Perhaps my earliest significant interview of a s/f/h writer was one I conducted with Robert Reed. It was noteworthy because it was face-to-face in Robert Reed’s natural environs of Lincoln, Nebraska, and it was also a milestone because it was probably the first interview that paid me anything (it appeared in the Internet Review of Science Fiction, August 2009). In some ways, though, it felt like an anomaly. The interview took place over several days, in different locations, and Mr. Reed was extremely patient. I’d also had enormous lead time to prepare, and had performed abundant research. I didn’t imagine most interviews were like that–but I wasn’t sure what they were like.
I decided practice would be my teacher. I interviewed a number of great people for SF Signal, and those pieces turned out fine. They were all conducted by email, though, and again I wondered if I’d have the ability to adapt to other means of communication. Also, I had chosen my subjects. What techniques to employ if you were assigned someone to interview, maybe someone whose work you didn’t know very well?
An opportunity opened up for interviews at Clarkesworld in 2014 and I grabbed it. Over the next year I did eight interviews for Clarkesworld, and this was where I finally felt like I’d gained insight and hit on principles I could apply in the future. Some of these interviews were done by phone, some by Skype, some by email, and they represented a range of authors and editors. The experience proved invaluable. (Many thanks to Kate Baker, for her guidance and words of wisdom throughout).

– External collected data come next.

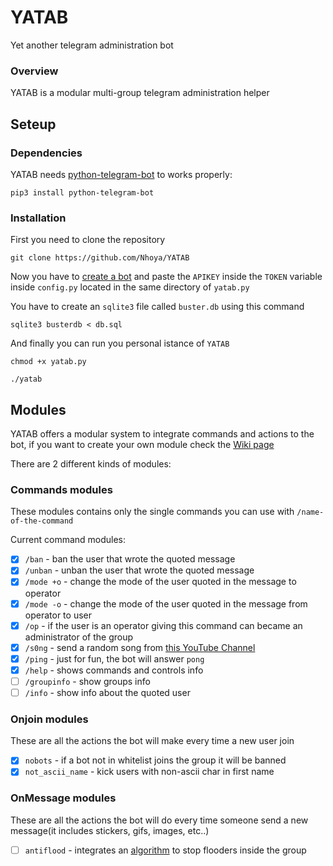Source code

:# YATAB
Yet another telegram administration bot


### Overview
YATAB is a modular multi-group telegram administration helper

## Seteup

### Dependencies
YATAB needs [python-telegram-bot](https://github.com/python-telegram-bot/python-telegram-bot) to works properly:

`pip3 install python-telegram-bot`

### Installation
First you need to clone the repository

`git clone https://github.com/Nhoya/YATAB`

Now you have to [create a bot](https://core.telegram.org/bots#creating-a-new-bot) and paste the `APIKEY` inside the `TOKEN` variable inside `config.py` located in the same directory of `yatab.py`

You have to create an `sqlite3` file called `buster.db` using this command

`sqlite3 busterdb < db.sql`

And finally you can run you personal istance of `YATAB`

`chmod +x yatab.py`

`./yatab`

## Modules
YATAB offers a modular system to integrate commands and actions to the bot, if you want to create your own module check the [Wiki page](https://github.com/Nhoya/YATAB/wiki/Creating-a-new-Module)

There are 2 different kinds of modules:

### Commands modules
These modules contains  only the single commands you can use with `/name-of-the-command`

Current command modules:

- [x] `/ban` -  ban the user that wrote the quoted message
- [x] `/unban` - unban the user that wrote the quoted message
- [x] `/mode +o` - change the mode of the user quoted in the message to operator
- [x] `/mode -o` - change the mode of the user quoted in the message from operator to user
- [x] `/op` - if the user is an operator giving this command can became an administrator of the group
- [x] `/s0ng` - send a random song from [this YouTube Channel](https://www.youtube.com/user/bl4ckh4ts0ngs/)
- [x] `/ping` - just for fun, the bot will answer `pong`
- [x] `/help` - shows commands and controls info
- [ ] `/groupinfo` - show groups info
- [ ] `/info` - show info about the quoted user

### Onjoin modules
These are all the actions the bot will make every time a new user join
- [x] `nobots` - if a bot not in whitelist joins the group it will be banned
- [x] `not_ascii_name` - kick users with non-ascii char in first name

### OnMessage modules
These are all the actions the bot will do every time someone send a new message(it includes stickers, gifs, images, etc..)

- [ ] `antiflood` - integrates an [algorithm](https://github.com/Nhoya/telegram_lamebuster/blob/master/lamebuster.py#L33) to stop flooders inside the group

Here, in condensed form, were some of my takeaways (keep in mind, these are things that work for me, not claims to universal truth):
1) A blend of specific and general questions tends to work best. Sometimes authors can be remarkably succinct in responding to a broad question, and sometimes a finely-honed observation can unlatch a whole series of comments they’ve been wanting to make. It’s hard to tell which call will produce which response until you try.
2) It’s important to listen to cues in tone and be willing to follow spontaneous developments. Some may turn out to be tangents, but some may lead to places more interesting than any pre-planned route.

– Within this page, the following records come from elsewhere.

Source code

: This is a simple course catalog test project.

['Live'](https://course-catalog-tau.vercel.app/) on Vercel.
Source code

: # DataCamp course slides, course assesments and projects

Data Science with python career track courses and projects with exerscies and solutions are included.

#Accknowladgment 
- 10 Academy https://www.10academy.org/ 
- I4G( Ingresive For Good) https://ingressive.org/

3) Better to have more material than not enough; have back-up questions ready.
4) Read previous interviews with the author. It’s a fun way to learn about them, it may suggest what approach is best-suited to their personality (assuming it’s a good interview—but painful ones can be equally instructive, in what to avoid), and it may lead you to scratch out a question or two (because they are always asked those questions) or spark ideas for follow-ups.

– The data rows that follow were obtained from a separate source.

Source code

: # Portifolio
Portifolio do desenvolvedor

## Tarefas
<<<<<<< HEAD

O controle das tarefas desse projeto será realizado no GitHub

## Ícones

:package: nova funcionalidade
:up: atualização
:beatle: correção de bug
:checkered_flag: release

5) One of my favorites: Consider what others—artists, philosophers, writers, mathematicians, etc.—have said about a particular topic, and feel free to quote them. An interviewee doesn’t necessarily have to respond to the specific ideas of an interviewer; the interviewer can act as an organizing conduit that channels interesting material and brings it to the interviewee for consideration.
6) It’s common courtesy to provide the author with final proofs of the interview and ask for his or her approval/confirmation.
In the conversations that inform Traveler of Worlds (2016), I relied on all of the above. I may have gotten away without the practice and the techniques it engendered, but by internalizing them I was able to relax and enjoy the experience.
At the end of the day, that may be more critical than it seems. Removing obstacles, particularly self-made ones like lack of confidence or anxiety, from the interviewer can be just as important as putting the interviewee at ease and making him or her feel they are in a safe environment. And I believe that it comes across in the finished product, too. When the interviewer isn’t sold on his or her questions, it’s hard to convince the reader that the answers, no matter how brilliant, really matter.